At the turn of the 20th century Antarctica was the focus of one of the last great races of exploration and discovery. Expeditions led by Scott and Shackleton built simple wooden bases from which they set-out to explore the continent. The explorers mapped and undertook the first scientific study of Antarctica. The departure of Shackleton’s Ross Sea Party in 1917 marked the end of this heroic era of exploration.

Captain Scott’s Hut, Cape Evans. Photo: Alasdair Turner
Captain Scott’s Hut, Cape Evans. Photo: Alasdair Turner

The world’s most extreme conservation project has saved three of these historic wooden buildings and thousands of artefacts once used by Captain Robert Falcon Scott and Ernest Shackleton and their men. These huts are all located on Ross Island, Captain Scott’s 1902 Discovery Hut at Hut Point, Ernest Shackleton’s 1908 Nimrod Hut at Cape Royds and Captain Scott’s 1911 Terra Nova Hut at Cape Evans.

The three heroic-era buildings and their artefact collections were in danger of loss after a century of extreme environmental conditions. This Antarctic summer after a decade of extensive conservation work by the Antarctic Heritage Trust (New Zealand) this ambitious project reached its goal. Over the life of the project 62 specialists from 11 countries have undertaken cutting edge heritage conservation unprecedented in its scale and complexity in the polar regions, to conserve Scott’s and Shackleton’s Antarctic legacy.

Working from purpose-built conservation laboratories, artefact conservators, have meticulously conserved 18,202 individual artefacts including food supplies, clothing, equipment and personal items left behind in the historic huts. Heritage carpenters have repaired and weatherproofed Scott’s huts at Cape Evans and Hut Point and Shackleton’s hut at Cape Royds, improving environmental conditions.

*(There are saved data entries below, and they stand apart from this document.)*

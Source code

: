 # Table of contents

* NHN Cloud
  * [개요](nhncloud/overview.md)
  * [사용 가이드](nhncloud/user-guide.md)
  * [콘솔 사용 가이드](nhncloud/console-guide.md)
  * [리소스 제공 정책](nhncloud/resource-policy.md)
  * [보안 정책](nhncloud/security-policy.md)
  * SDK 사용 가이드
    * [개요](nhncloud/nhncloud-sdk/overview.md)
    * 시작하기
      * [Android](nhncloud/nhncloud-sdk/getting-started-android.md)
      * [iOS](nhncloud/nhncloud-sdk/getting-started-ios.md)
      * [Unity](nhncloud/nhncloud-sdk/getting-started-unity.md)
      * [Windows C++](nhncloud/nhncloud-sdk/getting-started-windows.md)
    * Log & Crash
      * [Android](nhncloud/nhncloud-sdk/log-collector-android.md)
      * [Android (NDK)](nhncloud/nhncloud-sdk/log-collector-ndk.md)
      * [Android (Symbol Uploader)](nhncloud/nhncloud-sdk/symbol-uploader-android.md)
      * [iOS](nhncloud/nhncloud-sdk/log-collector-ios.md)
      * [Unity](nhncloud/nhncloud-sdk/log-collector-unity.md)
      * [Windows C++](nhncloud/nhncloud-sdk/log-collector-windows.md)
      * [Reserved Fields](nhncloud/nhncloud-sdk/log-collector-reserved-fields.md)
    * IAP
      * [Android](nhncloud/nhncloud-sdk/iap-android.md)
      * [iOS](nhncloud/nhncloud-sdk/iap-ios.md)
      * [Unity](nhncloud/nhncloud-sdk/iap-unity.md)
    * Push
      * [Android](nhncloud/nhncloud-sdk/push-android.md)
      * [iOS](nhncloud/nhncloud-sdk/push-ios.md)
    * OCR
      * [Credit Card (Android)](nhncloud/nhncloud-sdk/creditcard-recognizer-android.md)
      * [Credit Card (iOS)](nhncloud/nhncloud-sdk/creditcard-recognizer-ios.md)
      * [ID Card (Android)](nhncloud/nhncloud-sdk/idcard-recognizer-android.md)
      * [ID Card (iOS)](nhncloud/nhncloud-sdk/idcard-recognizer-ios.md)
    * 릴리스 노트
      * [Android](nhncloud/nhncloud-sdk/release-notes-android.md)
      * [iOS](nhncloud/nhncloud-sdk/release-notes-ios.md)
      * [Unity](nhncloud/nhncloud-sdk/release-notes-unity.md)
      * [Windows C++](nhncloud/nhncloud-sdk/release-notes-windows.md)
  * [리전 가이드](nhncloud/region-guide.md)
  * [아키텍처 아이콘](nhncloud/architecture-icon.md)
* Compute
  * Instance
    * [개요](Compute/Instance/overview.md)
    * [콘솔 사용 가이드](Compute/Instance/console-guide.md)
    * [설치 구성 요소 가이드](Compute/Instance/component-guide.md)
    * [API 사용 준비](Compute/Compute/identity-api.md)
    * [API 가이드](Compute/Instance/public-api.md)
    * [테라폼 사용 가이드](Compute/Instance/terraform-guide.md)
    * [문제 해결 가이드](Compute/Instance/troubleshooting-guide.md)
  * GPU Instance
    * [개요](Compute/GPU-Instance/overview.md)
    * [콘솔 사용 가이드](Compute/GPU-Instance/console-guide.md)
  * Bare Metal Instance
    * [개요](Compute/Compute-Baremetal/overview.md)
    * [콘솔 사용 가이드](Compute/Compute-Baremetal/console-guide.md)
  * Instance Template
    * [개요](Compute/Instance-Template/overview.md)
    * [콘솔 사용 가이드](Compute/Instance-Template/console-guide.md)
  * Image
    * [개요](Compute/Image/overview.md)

Lead Carpenter Gordon Macdonald lifts the floorboards at Scott’s Discovery Hut. Photo: Alasdair Turner
Lead Carpenter Gordon Macdonald lifts the floorboards at Scott’s Discovery Hut. Photo: Alasdair Turner

During the conservation work previously undiscovered artefacts have been found including most famously crates of Scotch whisky and brandy at Shackleton’s historic base, unseen photographs and a notebook from Scott’s historic hut at Cape Evans.

While ongoing maintenance of the buildings and artefacts from Scott’s and Shackleton’s bases remain a priority, the Antarctic Heritage Trust will now begin conservation work on the first building on the continent Carsten Borchgrevink’s 1899 Hut at Cape Adare in Northern Victoria Land. Upon securing funding they will also work on the building which was made for the Trans-Antarctic Expedition of 1955-58 and that was the original building at New Zealand’s Scott Base.

Conservator Nicola Dunn and Project Manager- Artefacts Lizzie Meek record the location of objects, in this case a pair of leg-warmers, in Scott’s Hut, Cape Evans. Photo: Alasdair Turner
Conservator Nicola Dunn and Project Manager- Artefacts Lizzie Meek record the location of objects, in this case a pair of leg-warmers, in Scott’s Hut, Cape Evans. Photo: Alasdair Turner

“The dedication of the conservation teams and the passion for the legacy that they are saving has been the key to the project’s success. We are particularly grateful for the support of the New Zealand Government and supporters worldwide. With ongoing care these sites will stand for current and future generations,” said Nigel Watson, Antarctic Heritage Trust’s Executive Director.